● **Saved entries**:
- - - - -

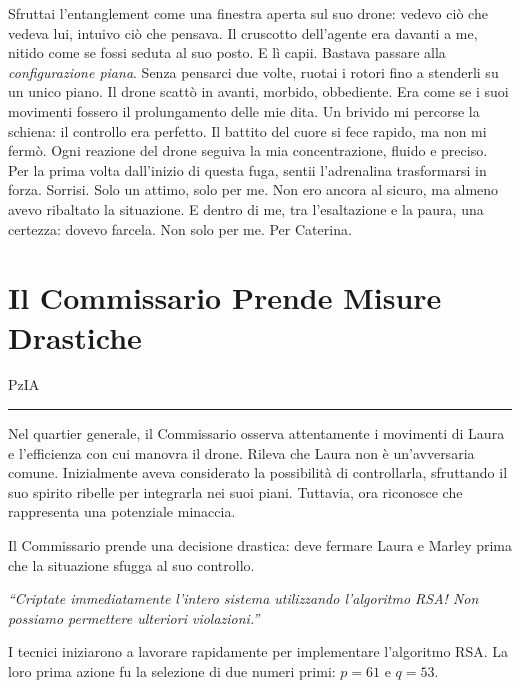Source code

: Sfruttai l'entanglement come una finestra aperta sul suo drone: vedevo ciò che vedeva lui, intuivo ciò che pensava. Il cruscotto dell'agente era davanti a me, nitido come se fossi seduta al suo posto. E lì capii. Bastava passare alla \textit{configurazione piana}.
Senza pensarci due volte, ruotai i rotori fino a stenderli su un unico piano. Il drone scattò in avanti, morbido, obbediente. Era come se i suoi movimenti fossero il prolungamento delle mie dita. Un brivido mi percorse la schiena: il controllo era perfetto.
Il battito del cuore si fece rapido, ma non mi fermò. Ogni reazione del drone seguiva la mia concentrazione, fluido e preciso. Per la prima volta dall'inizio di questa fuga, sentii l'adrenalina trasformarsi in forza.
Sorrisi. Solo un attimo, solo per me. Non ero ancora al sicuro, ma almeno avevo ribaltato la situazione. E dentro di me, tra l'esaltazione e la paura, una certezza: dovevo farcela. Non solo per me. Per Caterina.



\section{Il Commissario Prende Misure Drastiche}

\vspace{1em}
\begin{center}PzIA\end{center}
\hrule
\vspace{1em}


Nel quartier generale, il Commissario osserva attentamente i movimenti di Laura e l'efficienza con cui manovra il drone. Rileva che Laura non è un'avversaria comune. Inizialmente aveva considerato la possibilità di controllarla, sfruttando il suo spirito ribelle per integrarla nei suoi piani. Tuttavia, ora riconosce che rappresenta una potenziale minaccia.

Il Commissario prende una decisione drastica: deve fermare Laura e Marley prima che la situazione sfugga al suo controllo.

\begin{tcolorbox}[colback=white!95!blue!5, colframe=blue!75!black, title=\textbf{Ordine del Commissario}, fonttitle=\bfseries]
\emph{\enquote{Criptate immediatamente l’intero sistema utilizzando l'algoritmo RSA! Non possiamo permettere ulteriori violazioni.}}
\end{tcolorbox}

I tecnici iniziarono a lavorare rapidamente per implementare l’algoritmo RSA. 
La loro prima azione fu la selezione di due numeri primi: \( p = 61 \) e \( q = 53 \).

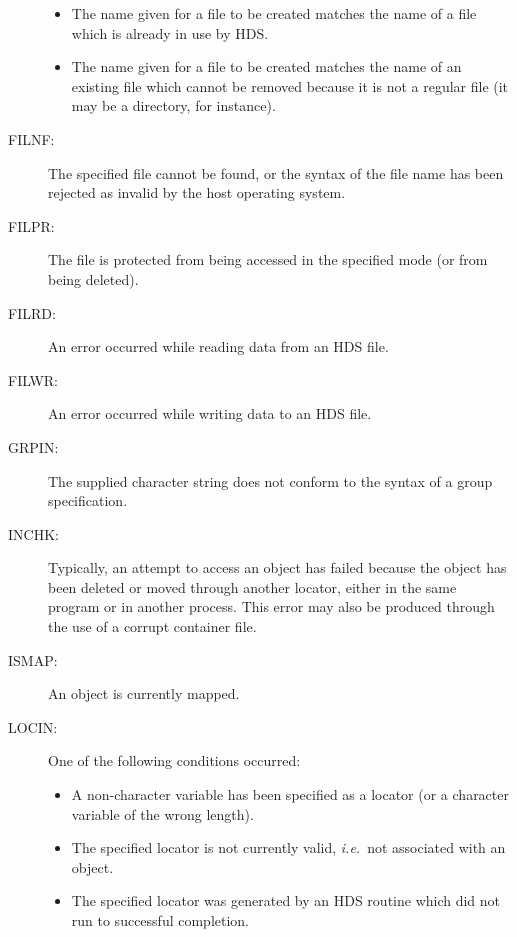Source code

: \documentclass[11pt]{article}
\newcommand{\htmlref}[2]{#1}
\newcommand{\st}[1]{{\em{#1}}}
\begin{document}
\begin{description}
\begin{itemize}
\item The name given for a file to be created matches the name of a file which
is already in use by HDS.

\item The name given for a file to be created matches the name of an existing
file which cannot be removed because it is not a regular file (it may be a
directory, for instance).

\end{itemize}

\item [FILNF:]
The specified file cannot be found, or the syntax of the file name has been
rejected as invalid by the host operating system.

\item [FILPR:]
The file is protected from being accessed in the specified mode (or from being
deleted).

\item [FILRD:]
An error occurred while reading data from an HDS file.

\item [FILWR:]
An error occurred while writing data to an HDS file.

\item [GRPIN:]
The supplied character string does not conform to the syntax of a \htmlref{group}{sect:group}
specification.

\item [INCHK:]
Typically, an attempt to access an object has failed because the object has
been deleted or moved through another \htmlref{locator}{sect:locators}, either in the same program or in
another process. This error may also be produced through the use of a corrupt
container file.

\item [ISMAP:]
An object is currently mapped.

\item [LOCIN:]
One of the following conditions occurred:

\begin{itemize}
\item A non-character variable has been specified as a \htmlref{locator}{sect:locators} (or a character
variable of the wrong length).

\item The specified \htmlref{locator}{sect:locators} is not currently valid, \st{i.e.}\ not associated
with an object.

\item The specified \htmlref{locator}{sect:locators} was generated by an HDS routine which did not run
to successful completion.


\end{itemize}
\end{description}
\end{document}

- - - - -

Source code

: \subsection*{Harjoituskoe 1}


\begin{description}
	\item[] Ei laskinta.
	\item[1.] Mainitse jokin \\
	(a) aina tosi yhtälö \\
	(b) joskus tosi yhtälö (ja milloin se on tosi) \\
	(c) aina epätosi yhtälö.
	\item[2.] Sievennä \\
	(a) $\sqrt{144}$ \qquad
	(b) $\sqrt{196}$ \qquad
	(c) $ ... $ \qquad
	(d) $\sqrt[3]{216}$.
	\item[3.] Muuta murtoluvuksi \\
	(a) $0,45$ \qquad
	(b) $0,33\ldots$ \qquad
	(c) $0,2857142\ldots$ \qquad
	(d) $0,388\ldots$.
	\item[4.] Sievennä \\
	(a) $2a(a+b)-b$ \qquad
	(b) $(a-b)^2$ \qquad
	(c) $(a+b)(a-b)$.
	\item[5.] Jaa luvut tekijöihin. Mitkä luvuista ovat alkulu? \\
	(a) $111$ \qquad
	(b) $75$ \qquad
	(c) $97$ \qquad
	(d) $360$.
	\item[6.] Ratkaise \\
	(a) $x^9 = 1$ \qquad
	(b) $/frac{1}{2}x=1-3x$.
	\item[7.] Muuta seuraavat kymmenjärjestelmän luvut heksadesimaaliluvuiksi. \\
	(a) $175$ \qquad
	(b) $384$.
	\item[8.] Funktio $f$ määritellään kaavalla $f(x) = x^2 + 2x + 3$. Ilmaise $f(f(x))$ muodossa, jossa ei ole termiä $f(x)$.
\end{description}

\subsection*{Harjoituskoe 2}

- - - - -

Report every line in the data above in which the word "situazione" appears.

● **EXERCISE ANSWER**:
Sorrisi. Solo un attimo, solo per me. Non ero ancora al sicuro, ma almeno avevo ribaltato la situazione. E dentro di me, tra l'esaltazione e la paura, una certezza: dovevo farcela. Non solo per me. Per Caterina.
Il Commissario prende una decisione drastica: deve fermare Laura e Marley prima che la situazione sfugga al suo controllo.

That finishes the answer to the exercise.